Work instruction ▸ Go over each line of the entries below, count those with "dagger", and give only the count.

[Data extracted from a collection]
——————

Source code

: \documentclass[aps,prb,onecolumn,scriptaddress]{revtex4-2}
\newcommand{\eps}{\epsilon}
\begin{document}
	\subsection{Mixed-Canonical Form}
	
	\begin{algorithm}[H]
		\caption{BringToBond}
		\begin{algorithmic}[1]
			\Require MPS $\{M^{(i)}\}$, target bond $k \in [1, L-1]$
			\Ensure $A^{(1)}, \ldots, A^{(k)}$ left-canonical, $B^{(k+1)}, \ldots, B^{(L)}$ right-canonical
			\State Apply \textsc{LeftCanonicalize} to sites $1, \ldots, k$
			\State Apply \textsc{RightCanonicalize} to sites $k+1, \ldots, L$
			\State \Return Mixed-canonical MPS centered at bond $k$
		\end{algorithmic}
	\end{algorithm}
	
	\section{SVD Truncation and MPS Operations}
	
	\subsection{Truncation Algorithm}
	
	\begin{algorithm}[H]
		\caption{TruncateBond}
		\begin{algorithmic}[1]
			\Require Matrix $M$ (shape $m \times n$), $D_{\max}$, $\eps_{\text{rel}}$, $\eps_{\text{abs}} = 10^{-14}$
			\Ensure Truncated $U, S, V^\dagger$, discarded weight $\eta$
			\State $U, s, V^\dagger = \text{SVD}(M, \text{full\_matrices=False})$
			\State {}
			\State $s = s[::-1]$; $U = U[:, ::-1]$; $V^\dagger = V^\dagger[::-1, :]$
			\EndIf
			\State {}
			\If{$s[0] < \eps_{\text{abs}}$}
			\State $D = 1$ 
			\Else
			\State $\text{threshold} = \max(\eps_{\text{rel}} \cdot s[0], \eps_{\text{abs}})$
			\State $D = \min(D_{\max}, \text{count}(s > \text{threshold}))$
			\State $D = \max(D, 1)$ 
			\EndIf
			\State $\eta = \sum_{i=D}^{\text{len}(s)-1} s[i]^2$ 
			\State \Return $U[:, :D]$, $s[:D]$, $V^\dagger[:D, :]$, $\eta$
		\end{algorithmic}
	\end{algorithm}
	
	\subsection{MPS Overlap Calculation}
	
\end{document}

——————

Result for this task ▸ 4